## Records for processing
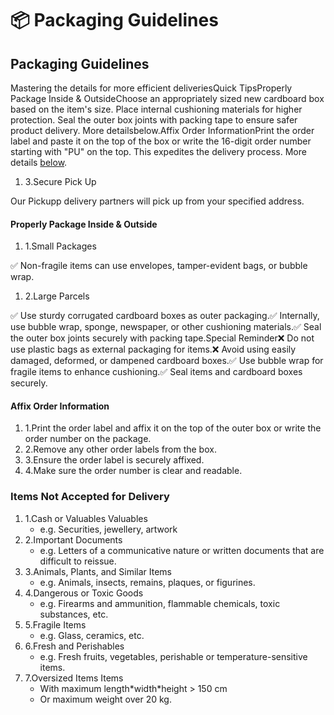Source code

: # 📦 Packaging Guidelines

## Packaging Guidelines

Mastering the details for more efficient deliveriesQuick TipsProperly Package Inside & OutsideChoose an appropriately sized new cardboard box based on the item's size. Place internal cushioning materials for higher protection. Seal the outer box joints with packing tape to ensure safer product delivery. More detailsbelow.Affix Order InformationPrint the order label and paste it on the top of the box or write the 16-digit order number starting with "PU" on the top. This expedites the delivery process. More details [below](https://app.gitbook.com/o/hNKtvHVjhCJxovMUiEFO/s/DGp755eiaB8DE4sRabaI/packaging-guidelines#id-2.-affix-shipping-information).

1. 3.Secure Pick Up

Our Pickupp delivery partners will pick up from your specified address.

#### Properly Package Inside & Outside <a href="#properly-package-inside-and-outside" id="properly-package-inside-and-outside"></a>

1. 1.Small Packages

✅ Non-fragile items can use envelopes, tamper-evident bags, or bubble wrap.

1. 2.Large Parcels

✅ Use sturdy corrugated cardboard boxes as outer packaging.✅ Internally, use bubble wrap, sponge, newspaper, or other cushioning materials.✅ Seal the outer box joints securely with packing tape.Special Reminder❌ Do not use plastic bags as external packaging for items.❌ Avoid using easily damaged, deformed, or dampened cardboard boxes.✅ Use bubble wrap for fragile items to enhance cushioning.✅ Seal items and cardboard boxes securely.

#### Affix Order Information <a href="#affix-order-information" id="affix-order-information"></a>

1. 1.Print the order label and affix it on the top of the outer box or write the order number on the package.
2. 2.Remove any other order labels from the box.
3. 3.Ensure the order label is securely affixed.
4. 4.Make sure the order number is clear and readable.

### Items Not Accepted for Delivery <a href="#items-not-accepted-for-delivery" id="items-not-accepted-for-delivery"></a>

1. 1.Cash or Valuables Valuables
   * e.g. Securities, jewellery, artwork
2. 2.Important Documents
   * e.g. Letters of a communicative nature or written documents that are difficult to reissue.
3. 3.Animals, Plants, and Similar Items
   * e.g. Animals, insects, remains, plaques, or figurines.
4. 4.Dangerous or Toxic Goods
   * e.g. Firearms and ammunition, flammable chemicals, toxic substances, etc.
5. 5.Fragile Items
   * e.g. Glass, ceramics, etc.
6. 6.Fresh and Perishables
   * e.g. Fresh fruits, vegetables, perishable or temperature-sensitive items.
7. 7.Oversized Items Items
   * With maximum length\*width\*height > 150 cm
   * Or maximum weight over 20 kg.
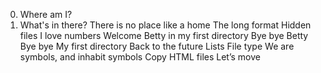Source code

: 0. Where am I?
1. What's in there?
There is no place like a home
The long format
Hidden files
I love numbers
Welcome
Betty in my first directory
Bye bye Betty
Bye bye My first directory
Back to the future
 Lists
File type
We are symbols, and inhabit symbols
Copy HTML files
Let’s move
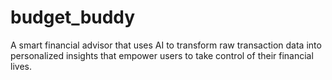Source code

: # budget_buddy
A smart financial advisor that uses AI to transform raw transaction data into personalized insights that empower users to take control of their financial lives.
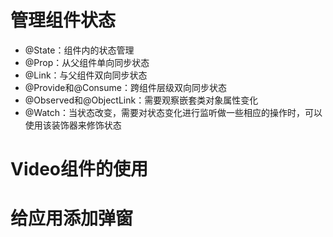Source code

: # 管理组件状态
- @State：组件内的状态管理
- @Prop：从父组件单向同步状态
- @Link：与父组件双向同步状态
- @Provide和@Consume：跨组件层级双向同步状态
- @Observed和@ObjectLink：需要观察嵌套类对象属性变化
- @Watch：当状态改变，需要对状态变化进行监听做一些相应的操作时，可以使用该装饰器来修饰状态
# Video组件的使用
# 给应用添加弹窗
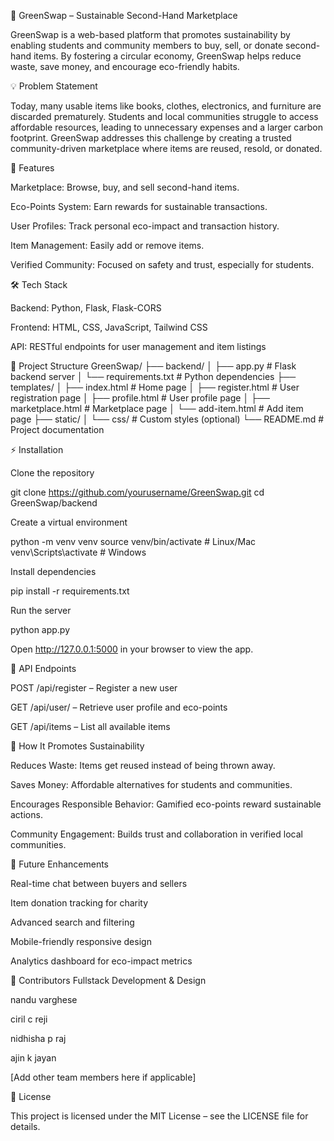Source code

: 🌱 GreenSwap – Sustainable Second-Hand Marketplace

GreenSwap is a web-based platform that promotes sustainability by enabling students and community members to buy, sell, or donate second-hand items. By fostering a circular economy, GreenSwap helps reduce waste, save money, and encourage eco-friendly habits.

💡 Problem Statement

Today, many usable items like books, clothes, electronics, and furniture are discarded prematurely. Students and local communities struggle to access affordable resources, leading to unnecessary expenses and a larger carbon footprint. GreenSwap addresses this challenge by creating a trusted community-driven marketplace where items are reused, resold, or donated.

🚀 Features

Marketplace: Browse, buy, and sell second-hand items.

Eco-Points System: Earn rewards for sustainable transactions.

User Profiles: Track personal eco-impact and transaction history.

Item Management: Easily add or remove items.

Verified Community: Focused on safety and trust, especially for students.

🛠 Tech Stack

Backend: Python, Flask, Flask-CORS

Frontend: HTML, CSS, JavaScript, Tailwind CSS

API: RESTful endpoints for user management and item listings

📁 Project Structure
GreenSwap/
 ├── backend/
 │   ├── app.py               # Flask backend server
 │   └── requirements.txt     # Python dependencies
 ├── templates/
 │   ├── index.html           # Home page
 │   ├── register.html        # User registration page
 │   ├── profile.html         # User profile page
 │   ├── marketplace.html     # Marketplace page
 │   └── add-item.html        # Add item page
 ├── static/
 │   └── css/                 # Custom styles (optional)
 └── README.md                # Project documentation

⚡ Installation

Clone the repository

git clone https://github.com/yourusername/GreenSwap.git
cd GreenSwap/backend


Create a virtual environment

python -m venv venv
source venv/bin/activate  # Linux/Mac
venv\Scripts\activate     # Windows


Install dependencies

pip install -r requirements.txt


Run the server

python app.py


Open http://127.0.0.1:5000
 in your browser to view the app.

🔗 API Endpoints

POST /api/register – Register a new user

GET /api/user/<username> – Retrieve user profile and eco-points

GET /api/items – List all available items

🌱 How It Promotes Sustainability

Reduces Waste: Items get reused instead of being thrown away.

Saves Money: Affordable alternatives for students and communities.

Encourages Responsible Behavior: Gamified eco-points reward sustainable actions.

Community Engagement: Builds trust and collaboration in verified local communities.

📌 Future Enhancements

Real-time chat between buyers and sellers

Item donation tracking for charity

Advanced search and filtering

Mobile-friendly responsive design

Analytics dashboard for eco-impact metrics

👥 Contributors
Fullstack Development & Design

nandu varghese

ciril c reji

nidhisha p raj

ajin k jayan

[Add other team members here if applicable]

📄 License

This project is licensed under the MIT License – see the LICENSE
 file for details.
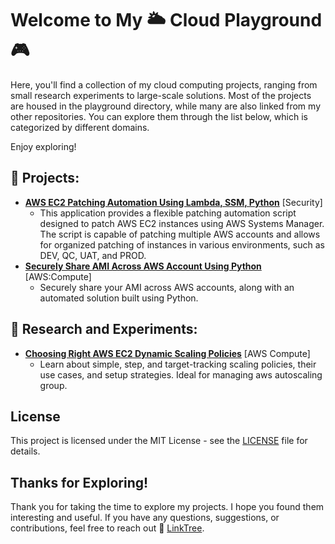 # Welcome to My 🌥️ Cloud Playground 🎮 

Here, you'll find a collection of my cloud computing projects, ranging from small research experiments to large-scale solutions. Most of the projects are housed in the playground directory, while many are also linked from my other repositories. You can explore them through the list below, which is categorized by different domains.

Enjoy exploring!

## 🚀 Projects:
- **[AWS EC2 Patching Automation Using Lambda, SSM, Python](https://github.com/alonshrestha/aws-ec2-patch-automation-boto3)** [Security]
  - This application provides a flexible patching automation script designed to patch AWS EC2 instances using AWS Systems Manager. The script is capable of patching multiple AWS accounts and allows for organized patching of instances in various environments, such as DEV, QC, UAT, and PROD.
- **[Securely Share AMI Across AWS Account Using Python](playground/share-aws-ami-cross-account)** [AWS:Compute]
  - Securely share your AMI across AWS accounts, along with an automated solution built using Python.

## 🧪 Research and Experiments:

- **[Choosing Right AWS EC2 Dynamic Scaling Policies](playground/aws-autoscale-dynamic-scaling-policies/)** [AWS Compute]
  - Learn about simple, step, and target-tracking scaling policies, their use cases, and setup strategies. Ideal for managing aws autoscaling group.


## License

This project is licensed under the MIT License - see the [LICENSE](LICENSE) file for details.

## Thanks for Exploring!

Thank you for taking the time to explore my projects. I hope you found them interesting and useful. If you have any questions, suggestions, or contributions, feel free to reach out 🌳 [LinkTree](https://links.alon.com.np).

## The problem
Find the number of lines above that hold the word "Animals", then write that number by itself.

## Exercise response
2